§ Data to examine:
+++

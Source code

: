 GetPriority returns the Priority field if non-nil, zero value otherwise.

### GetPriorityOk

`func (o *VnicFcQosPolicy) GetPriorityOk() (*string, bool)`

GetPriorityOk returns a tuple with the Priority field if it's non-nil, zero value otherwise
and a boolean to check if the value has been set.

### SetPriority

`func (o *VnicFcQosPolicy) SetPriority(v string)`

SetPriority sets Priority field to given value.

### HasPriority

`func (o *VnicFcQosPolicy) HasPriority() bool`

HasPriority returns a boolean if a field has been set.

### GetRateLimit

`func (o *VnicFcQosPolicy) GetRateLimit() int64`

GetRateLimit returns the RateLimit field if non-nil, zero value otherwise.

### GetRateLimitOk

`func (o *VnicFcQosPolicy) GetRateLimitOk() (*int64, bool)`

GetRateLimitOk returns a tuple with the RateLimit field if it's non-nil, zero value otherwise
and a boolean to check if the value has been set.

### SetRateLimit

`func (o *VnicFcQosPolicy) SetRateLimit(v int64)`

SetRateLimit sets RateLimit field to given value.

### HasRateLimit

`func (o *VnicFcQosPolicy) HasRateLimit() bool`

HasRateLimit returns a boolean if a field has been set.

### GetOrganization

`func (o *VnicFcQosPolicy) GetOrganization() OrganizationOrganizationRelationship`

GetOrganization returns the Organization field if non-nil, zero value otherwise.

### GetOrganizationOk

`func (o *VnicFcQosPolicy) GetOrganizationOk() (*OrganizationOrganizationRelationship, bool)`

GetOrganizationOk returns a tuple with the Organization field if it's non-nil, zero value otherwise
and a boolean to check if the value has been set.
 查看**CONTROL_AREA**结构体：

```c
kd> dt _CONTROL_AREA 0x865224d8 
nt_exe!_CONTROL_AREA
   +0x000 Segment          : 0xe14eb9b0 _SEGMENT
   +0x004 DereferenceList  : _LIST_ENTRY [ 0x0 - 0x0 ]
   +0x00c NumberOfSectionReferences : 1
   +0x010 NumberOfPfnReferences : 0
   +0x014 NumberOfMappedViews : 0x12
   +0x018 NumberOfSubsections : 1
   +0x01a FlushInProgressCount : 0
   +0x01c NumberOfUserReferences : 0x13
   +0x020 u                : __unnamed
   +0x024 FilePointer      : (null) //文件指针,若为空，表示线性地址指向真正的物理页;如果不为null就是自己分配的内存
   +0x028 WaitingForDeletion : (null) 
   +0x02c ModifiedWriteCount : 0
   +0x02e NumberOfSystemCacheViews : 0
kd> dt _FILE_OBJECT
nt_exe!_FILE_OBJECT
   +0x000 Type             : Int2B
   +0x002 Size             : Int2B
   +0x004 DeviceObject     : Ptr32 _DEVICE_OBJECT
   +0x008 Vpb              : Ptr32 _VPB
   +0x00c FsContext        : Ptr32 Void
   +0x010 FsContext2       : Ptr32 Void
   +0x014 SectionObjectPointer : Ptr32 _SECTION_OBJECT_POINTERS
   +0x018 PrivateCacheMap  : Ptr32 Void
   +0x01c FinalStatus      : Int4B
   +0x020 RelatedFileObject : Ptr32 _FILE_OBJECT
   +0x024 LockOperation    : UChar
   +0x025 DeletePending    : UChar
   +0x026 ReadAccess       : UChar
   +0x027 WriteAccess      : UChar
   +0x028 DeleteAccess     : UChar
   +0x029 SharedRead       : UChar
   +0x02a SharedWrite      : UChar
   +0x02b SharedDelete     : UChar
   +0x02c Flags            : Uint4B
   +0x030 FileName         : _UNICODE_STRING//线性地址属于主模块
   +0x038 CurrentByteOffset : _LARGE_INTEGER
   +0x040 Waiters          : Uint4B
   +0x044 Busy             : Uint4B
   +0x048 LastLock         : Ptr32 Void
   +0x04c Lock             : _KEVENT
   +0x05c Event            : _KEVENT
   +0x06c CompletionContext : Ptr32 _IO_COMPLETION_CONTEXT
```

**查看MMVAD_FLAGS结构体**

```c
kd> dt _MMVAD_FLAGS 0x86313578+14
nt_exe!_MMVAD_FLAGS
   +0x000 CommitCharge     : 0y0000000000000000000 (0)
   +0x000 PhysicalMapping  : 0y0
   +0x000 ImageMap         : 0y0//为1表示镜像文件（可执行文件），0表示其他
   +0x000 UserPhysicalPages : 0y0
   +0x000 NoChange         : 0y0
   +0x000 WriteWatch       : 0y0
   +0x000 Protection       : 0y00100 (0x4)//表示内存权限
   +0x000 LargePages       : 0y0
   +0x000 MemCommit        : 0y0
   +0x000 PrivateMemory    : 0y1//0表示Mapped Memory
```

+++

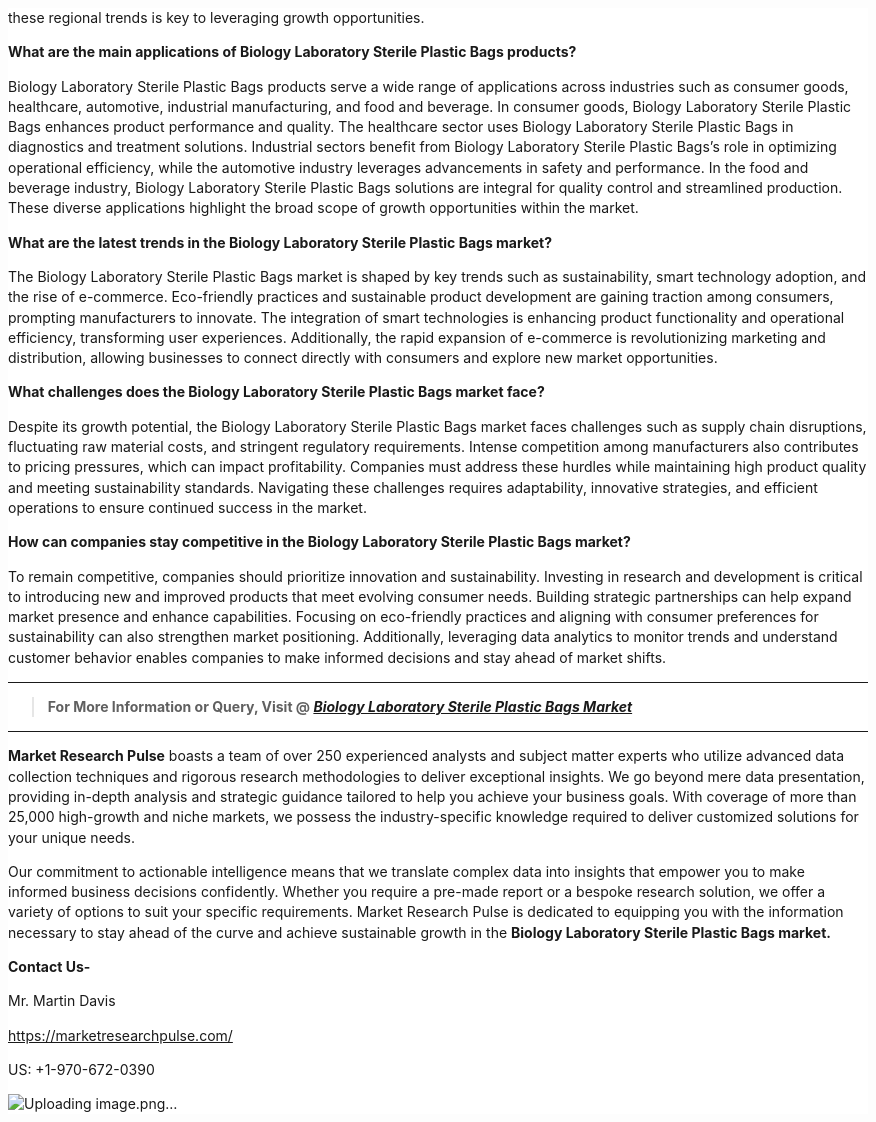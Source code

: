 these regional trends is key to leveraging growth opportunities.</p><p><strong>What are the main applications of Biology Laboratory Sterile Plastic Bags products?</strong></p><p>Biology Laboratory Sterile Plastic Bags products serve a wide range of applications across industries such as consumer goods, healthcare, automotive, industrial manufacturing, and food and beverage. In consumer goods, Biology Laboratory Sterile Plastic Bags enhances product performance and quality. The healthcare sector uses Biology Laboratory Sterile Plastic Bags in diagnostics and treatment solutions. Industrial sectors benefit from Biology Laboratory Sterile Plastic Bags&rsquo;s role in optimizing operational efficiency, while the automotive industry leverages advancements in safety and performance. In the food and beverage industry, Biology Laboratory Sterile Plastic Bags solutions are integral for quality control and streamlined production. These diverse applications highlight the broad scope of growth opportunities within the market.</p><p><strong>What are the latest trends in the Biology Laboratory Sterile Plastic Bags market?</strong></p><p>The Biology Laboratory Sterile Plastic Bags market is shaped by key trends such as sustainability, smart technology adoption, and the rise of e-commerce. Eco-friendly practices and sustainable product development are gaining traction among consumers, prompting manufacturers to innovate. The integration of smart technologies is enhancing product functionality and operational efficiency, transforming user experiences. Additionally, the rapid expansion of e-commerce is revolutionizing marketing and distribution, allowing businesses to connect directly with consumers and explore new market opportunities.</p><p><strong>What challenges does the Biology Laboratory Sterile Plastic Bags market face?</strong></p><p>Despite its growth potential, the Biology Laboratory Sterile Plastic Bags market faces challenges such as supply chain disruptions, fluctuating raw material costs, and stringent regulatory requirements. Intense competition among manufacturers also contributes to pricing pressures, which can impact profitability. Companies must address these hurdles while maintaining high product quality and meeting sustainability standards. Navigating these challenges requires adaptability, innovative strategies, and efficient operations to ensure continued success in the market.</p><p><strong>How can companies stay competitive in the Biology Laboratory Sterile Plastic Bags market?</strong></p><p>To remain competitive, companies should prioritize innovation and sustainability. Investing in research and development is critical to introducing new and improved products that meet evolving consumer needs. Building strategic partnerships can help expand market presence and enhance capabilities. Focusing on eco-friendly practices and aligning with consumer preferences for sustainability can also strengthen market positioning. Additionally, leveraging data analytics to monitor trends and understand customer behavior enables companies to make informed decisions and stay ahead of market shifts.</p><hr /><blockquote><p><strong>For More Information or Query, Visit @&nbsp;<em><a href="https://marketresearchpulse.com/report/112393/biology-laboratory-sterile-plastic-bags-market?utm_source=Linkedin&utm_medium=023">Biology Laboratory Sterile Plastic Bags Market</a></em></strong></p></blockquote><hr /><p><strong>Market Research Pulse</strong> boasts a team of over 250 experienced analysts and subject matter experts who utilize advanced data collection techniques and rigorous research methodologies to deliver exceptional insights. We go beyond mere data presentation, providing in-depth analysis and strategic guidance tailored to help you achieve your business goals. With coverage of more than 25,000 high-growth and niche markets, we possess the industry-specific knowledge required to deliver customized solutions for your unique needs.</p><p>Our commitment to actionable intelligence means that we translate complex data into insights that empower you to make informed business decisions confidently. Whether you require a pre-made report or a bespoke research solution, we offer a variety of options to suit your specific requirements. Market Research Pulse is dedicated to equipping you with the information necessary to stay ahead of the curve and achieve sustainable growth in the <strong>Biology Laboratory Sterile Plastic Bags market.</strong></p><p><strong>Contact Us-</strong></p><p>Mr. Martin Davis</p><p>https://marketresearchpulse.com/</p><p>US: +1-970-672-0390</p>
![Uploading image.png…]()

+++

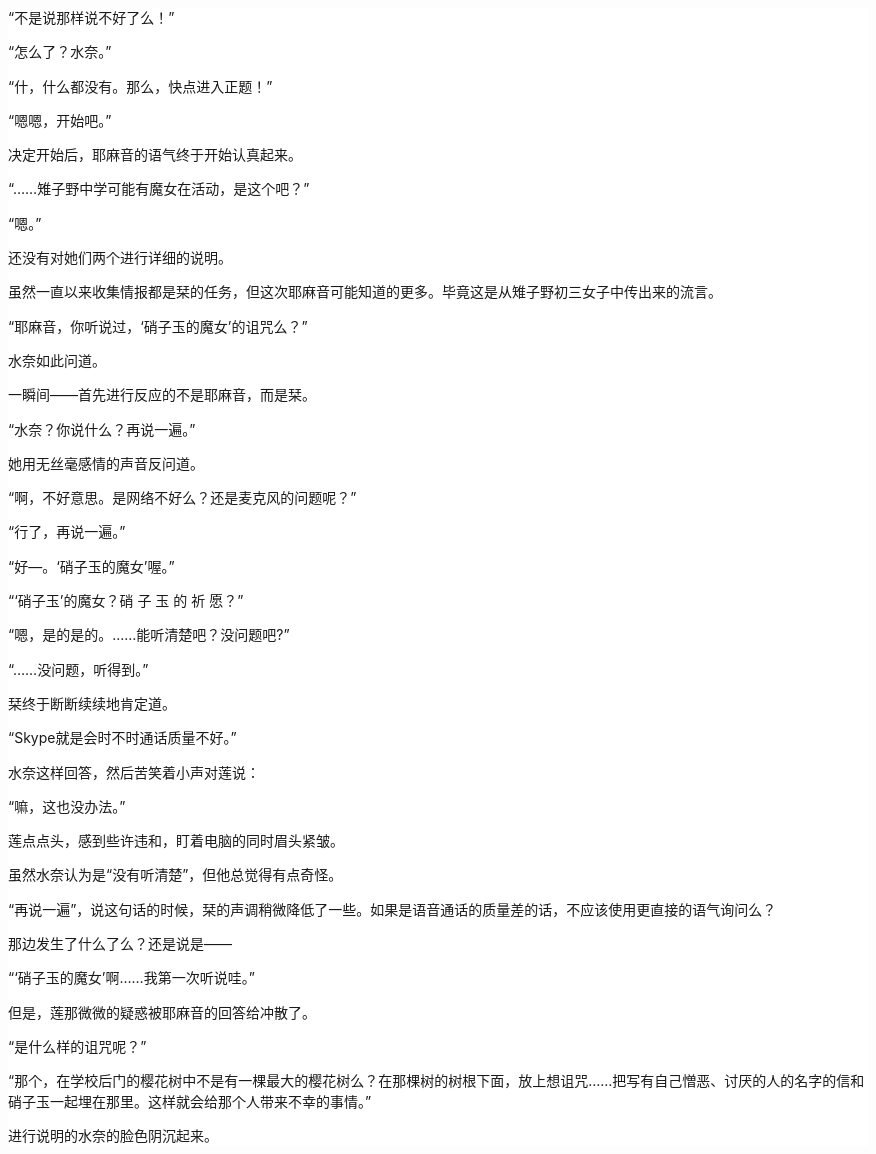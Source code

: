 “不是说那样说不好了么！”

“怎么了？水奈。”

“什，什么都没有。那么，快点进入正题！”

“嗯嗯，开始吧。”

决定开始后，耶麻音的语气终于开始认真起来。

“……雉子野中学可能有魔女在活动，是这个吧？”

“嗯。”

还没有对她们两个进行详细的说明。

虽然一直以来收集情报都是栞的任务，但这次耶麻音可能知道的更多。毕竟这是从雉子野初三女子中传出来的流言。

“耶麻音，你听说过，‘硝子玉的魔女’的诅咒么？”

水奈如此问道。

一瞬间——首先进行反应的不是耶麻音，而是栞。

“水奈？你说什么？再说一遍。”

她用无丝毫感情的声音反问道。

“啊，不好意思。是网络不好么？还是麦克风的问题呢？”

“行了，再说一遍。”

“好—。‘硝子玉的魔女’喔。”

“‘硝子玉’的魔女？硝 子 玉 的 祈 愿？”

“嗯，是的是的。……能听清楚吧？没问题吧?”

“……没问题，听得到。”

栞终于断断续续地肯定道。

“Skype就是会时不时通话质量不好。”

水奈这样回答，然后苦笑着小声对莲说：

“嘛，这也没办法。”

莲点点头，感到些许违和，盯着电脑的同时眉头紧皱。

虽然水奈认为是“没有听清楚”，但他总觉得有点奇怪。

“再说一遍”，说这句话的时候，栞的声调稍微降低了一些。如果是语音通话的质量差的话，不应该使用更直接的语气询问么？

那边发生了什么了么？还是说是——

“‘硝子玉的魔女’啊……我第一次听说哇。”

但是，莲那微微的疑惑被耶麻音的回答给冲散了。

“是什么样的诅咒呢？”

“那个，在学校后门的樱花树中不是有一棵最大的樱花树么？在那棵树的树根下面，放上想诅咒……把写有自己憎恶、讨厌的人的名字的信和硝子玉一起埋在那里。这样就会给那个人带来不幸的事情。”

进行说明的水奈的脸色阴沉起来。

+++

Check each line of the records for the string "returns" and copy those that have it.

§ Reply to the task:
: GetPriority returns the Priority field if non-nil, zero value otherwise.
GetPriorityOk returns a tuple with the Priority field if it's non-nil, zero value otherwise
HasPriority returns a boolean if a field has been set.
GetRateLimit returns the RateLimit field if non-nil, zero value otherwise.
GetRateLimitOk returns a tuple with the RateLimit field if it's non-nil, zero value otherwise
HasRateLimit returns a boolean if a field has been set.
GetOrganization returns the Organization field if non-nil, zero value otherwise.
GetOrganizationOk returns a tuple with the Organization field if it's non-nil, zero value otherwise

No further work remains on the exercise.